* [Task]:
All of the data is to be repeated verbatim.

Stored data entries
# # # # #

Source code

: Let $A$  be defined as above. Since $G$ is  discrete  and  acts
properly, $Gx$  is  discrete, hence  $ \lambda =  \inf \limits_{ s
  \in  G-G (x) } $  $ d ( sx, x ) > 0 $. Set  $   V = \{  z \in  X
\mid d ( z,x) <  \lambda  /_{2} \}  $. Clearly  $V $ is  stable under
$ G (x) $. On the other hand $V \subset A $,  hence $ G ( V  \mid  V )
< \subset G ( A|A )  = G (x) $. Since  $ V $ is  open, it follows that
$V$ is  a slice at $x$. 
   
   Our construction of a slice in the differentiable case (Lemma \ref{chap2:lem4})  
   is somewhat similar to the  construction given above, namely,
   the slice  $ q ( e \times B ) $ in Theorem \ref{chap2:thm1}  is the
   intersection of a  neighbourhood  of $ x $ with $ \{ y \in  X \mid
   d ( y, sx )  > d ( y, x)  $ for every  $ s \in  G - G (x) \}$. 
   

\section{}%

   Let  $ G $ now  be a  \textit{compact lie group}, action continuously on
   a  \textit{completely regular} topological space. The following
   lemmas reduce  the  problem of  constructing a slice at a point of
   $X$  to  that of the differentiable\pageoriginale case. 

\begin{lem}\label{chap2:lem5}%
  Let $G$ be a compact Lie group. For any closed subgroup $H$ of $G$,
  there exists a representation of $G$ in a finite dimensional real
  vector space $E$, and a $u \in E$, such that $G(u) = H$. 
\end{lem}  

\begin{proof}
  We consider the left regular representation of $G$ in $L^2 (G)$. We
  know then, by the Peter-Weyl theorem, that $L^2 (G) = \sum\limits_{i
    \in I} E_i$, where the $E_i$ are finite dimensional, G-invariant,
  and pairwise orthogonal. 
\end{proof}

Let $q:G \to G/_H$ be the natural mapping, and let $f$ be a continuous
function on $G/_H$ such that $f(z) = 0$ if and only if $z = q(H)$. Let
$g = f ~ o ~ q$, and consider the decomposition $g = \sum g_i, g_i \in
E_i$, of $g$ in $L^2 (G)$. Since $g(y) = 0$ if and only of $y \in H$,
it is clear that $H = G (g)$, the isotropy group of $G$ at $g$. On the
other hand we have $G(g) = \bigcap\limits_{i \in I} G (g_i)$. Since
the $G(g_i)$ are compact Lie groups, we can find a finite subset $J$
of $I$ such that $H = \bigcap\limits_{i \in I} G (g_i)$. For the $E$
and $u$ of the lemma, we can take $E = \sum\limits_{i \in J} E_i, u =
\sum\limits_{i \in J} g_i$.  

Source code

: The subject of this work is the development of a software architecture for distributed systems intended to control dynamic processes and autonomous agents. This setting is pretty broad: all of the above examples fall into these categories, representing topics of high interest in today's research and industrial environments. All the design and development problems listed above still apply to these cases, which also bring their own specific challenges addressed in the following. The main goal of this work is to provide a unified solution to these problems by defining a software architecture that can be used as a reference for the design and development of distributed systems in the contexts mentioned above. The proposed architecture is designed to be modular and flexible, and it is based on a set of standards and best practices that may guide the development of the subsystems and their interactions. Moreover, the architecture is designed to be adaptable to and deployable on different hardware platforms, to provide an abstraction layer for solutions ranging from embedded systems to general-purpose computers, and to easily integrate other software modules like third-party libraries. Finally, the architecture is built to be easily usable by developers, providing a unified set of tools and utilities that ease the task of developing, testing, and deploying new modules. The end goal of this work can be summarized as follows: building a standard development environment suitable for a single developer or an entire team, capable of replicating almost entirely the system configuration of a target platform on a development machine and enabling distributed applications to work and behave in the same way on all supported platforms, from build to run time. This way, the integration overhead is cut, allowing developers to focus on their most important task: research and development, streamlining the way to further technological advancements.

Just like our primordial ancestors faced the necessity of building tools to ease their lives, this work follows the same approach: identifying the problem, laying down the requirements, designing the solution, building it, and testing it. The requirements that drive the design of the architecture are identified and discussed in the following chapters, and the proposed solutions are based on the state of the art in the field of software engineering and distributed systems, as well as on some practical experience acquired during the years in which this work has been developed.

# # # # #

* [Exercise result]:
Source code

: Let $A$  be defined as above. Since $G$ is  discrete  and  acts
properly, $Gx$  is  discrete, hence  $ \lambda =  \inf \limits_{ s
  \in  G-G (x) } $  $ d ( sx, x ) > 0 $. Set  $   V = \{  z \in  X
\mid d ( z,x) <  \lambda  /_{2} \}  $. Clearly  $V $ is  stable under
$ G (x) $. On the other hand $V \subset A $,  hence $ G ( V  \mid  V )
< \subset G ( A|A )  = G (x) $. Since  $ V $ is  open, it follows that
$V$ is  a slice at $x$. 
   
   Our construction of a slice in the differentiable case (Lemma \ref{chap2:lem4})  
   is somewhat similar to the  construction given above, namely,
   the slice  $ q ( e \times B ) $ in Theorem \ref{chap2:thm1}  is the
   intersection of a  neighbourhood  of $ x $ with $ \{ y \in  X \mid
   d ( y, sx )  > d ( y, x)  $ for every  $ s \in  G - G (x) \}$. 
   

\section{}%

   Let  $ G $ now  be a  \textit{compact lie group}, action continuously on
   a  \textit{completely regular} topological space. The following
   lemmas reduce  the  problem of  constructing a slice at a point of
   $X$  to  that of the differentiable\pageoriginale case. 

\begin{lem}\label{chap2:lem5}%
  Let $G$ be a compact Lie group. For any closed subgroup $H$ of $G$,
  there exists a representation of $G$ in a finite dimensional real
  vector space $E$, and a $u \in E$, such that $G(u) = H$. 
\end{lem}  

\begin{proof}
  We consider the left regular representation of $G$ in $L^2 (G)$. We
  know then, by the Peter-Weyl theorem, that $L^2 (G) = \sum\limits_{i
    \in I} E_i$, where the $E_i$ are finite dimensional, G-invariant,
  and pairwise orthogonal. 
\end{proof}

Let $q:G \to G/_H$ be the natural mapping, and let $f$ be a continuous
function on $G/_H$ such that $f(z) = 0$ if and only if $z = q(H)$. Let
$g = f ~ o ~ q$, and consider the decomposition $g = \sum g_i, g_i \in
E_i$, of $g$ in $L^2 (G)$. Since $g(y) = 0$ if and only of $y \in H$,
it is clear that $H = G (g)$, the isotropy group of $G$ at $g$. On the
other hand we have $G(g) = \bigcap\limits_{i \in I} G (g_i)$. Since
the $G(g_i)$ are compact Lie groups, we can find a finite subset $J$
of $I$ such that $H = \bigcap\limits_{i \in I} G (g_i)$. For the $E$
and $u$ of the lemma, we can take $E = \sum\limits_{i \in J} E_i, u =
\sum\limits_{i \in J} g_i$.  

Source code

: The subject of this work is the development of a software architecture for distributed systems intended to control dynamic processes and autonomous agents. This setting is pretty broad: all of the above examples fall into these categories, representing topics of high interest in today's research and industrial environments. All the design and development problems listed above still apply to these cases, which also bring their own specific challenges addressed in the following. The main goal of this work is to provide a unified solution to these problems by defining a software architecture that can be used as a reference for the design and development of distributed systems in the contexts mentioned above. The proposed architecture is designed to be modular and flexible, and it is based on a set of standards and best practices that may guide the development of the subsystems and their interactions. Moreover, the architecture is designed to be adaptable to and deployable on different hardware platforms, to provide an abstraction layer for solutions ranging from embedded systems to general-purpose computers, and to easily integrate other software modules like third-party libraries. Finally, the architecture is built to be easily usable by developers, providing a unified set of tools and utilities that ease the task of developing, testing, and deploying new modules. The end goal of this work can be summarized as follows: building a standard development environment suitable for a single developer or an entire team, capable of replicating almost entirely the system configuration of a target platform on a development machine and enabling distributed applications to work and behave in the same way on all supported platforms, from build to run time. This way, the integration overhead is cut, allowing developers to focus on their most important task: research and development, streamlining the way to further technological advancements.

Just like our primordial ancestors faced the necessity of building tools to ease their lives, this work follows the same approach: identifying the problem, laying down the requirements, designing the solution, building it, and testing it. The requirements that drive the design of the architecture are identified and discussed in the following chapters, and the proposed solutions are based on the state of the art in the field of software engineering and distributed systems, as well as on some practical experience acquired during the years in which this work has been developed.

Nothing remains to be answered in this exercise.